== Records for the exercise

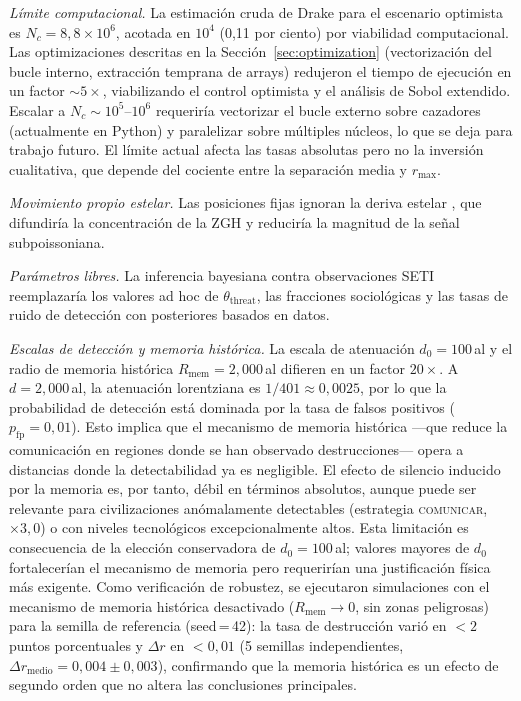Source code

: \documentclass[11pt,a4paper,onecolumn]{article}
\begin{document}
\textit{Límite computacional.}
La estimación cruda de Drake para el escenario optimista es
$N_c = 8{,}8\times10^6$, acotada en $10^4$ (0{,}11 por ciento) por
viabilidad computacional.
Las optimizaciones descritas en la Sección~\ref{sec:optimization}
(vectorización del bucle interno, extracción temprana de arrays)
redujeron el tiempo de ejecución en un factor $\sim 5\times$,
viabilizando el control optimista y el análisis de Sobol extendido.
Escalar a $N_c \sim 10^5$--$10^6$ requeriría vectorizar el bucle
externo sobre cazadores (actualmente en Python) y paralelizar sobre
múltiples núcleos, lo que se deja para trabajo futuro.
El límite actual afecta las tasas absolutas pero no la inversión
cualitativa, que depende del cociente entre la separación media y
$r_\text{max}$.

\textit{Movimiento propio estelar.}
Las posiciones fijas ignoran la deriva estelar
\citep[$\sim 30$\,km\,s$^{-1}$;][]{carrollnellenback2019},
que difundiría la concentración de la ZGH y reduciría la magnitud de
la señal subpoissoniana.

\textit{Parámetros libres.}
La inferencia bayesiana contra observaciones SETI reemplazaría los
valores ad hoc de $\theta_\text{threat}$, las fracciones sociológicas
y las tasas de ruido de detección con posteriores basados en datos.

\textit{Escalas de detección y memoria histórica.}
La escala de atenuación $d_0 = 100$\,al y el radio de memoria histórica
$R_\text{mem} = 2{,}000$\,al difieren en un factor $20\times$.
A $d = 2{,}000$\,al, la atenuación lorentziana es $1/401 \approx
0{,}0025$, por lo que la probabilidad de detección está dominada por
la tasa de falsos positivos ($p_\text{fp} = 0{,}01$).
Esto implica que el mecanismo de memoria histórica —que reduce la
comunicación en regiones donde se han observado destrucciones— opera
a distancias donde la detectabilidad ya es negligible.
El efecto de silencio inducido por la memoria es, por tanto, débil en
términos absolutos, aunque puede ser relevante para civilizaciones
anómalamente detectables (estrategia \textsc{comunicar}, $\times 3{,}0$)
o con niveles tecnológicos excepcionalmente altos.
Esta limitación es consecuencia de la elección conservadora de
$d_0 = 100$\,al; valores mayores de $d_0$ fortalecerían el mecanismo
de memoria pero requerirían una justificación física más exigente.
Como verificación de robustez, se ejecutaron simulaciones con el
mecanismo de memoria histórica desactivado ($R_\text{mem} \to 0$,
sin zonas peligrosas) para la semilla de referencia (seed\,=\,42):
la tasa de destrucción varió en $< 2$ puntos porcentuales y
$\Delta r$ en $< 0{,}01$ (5 semillas independientes, $\Delta r_\text{medio} = 0{,}004 \pm 0{,}003$), confirmando que la memoria histórica
es un efecto de segundo orden que no altera las conclusiones
principales.
\end{document}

====

From the records above, retype only the lines starting at the line that contains "es $1/401 \approx" and ending at the line that contains "sin zonas peligrosas)", both included.

A $d = 2{,}000$\,al, la atenuación lorentziana es $1/401 \approx
0{,}0025$, por lo que la probabilidad de detección está dominada por
la tasa de falsos positivos ($p_\text{fp} = 0{,}01$).
Esto implica que el mecanismo de memoria histórica —que reduce la
comunicación en regiones donde se han observado destrucciones— opera
a distancias donde la detectabilidad ya es negligible.
El efecto de silencio inducido por la memoria es, por tanto, débil en
términos absolutos, aunque puede ser relevante para civilizaciones
anómalamente detectables (estrategia \textsc{comunicar}, $\times 3{,}0$)
o con niveles tecnológicos excepcionalmente altos.
Esta limitación es consecuencia de la elección conservadora de
$d_0 = 100$\,al; valores mayores de $d_0$ fortalecerían el mecanismo
de memoria pero requerirían una justificación física más exigente.
Como verificación de robustez, se ejecutaron simulaciones con el
mecanismo de memoria histórica desactivado ($R_\text{mem} \to 0$,
sin zonas peligrosas) para la semilla de referencia (seed\,=\,42):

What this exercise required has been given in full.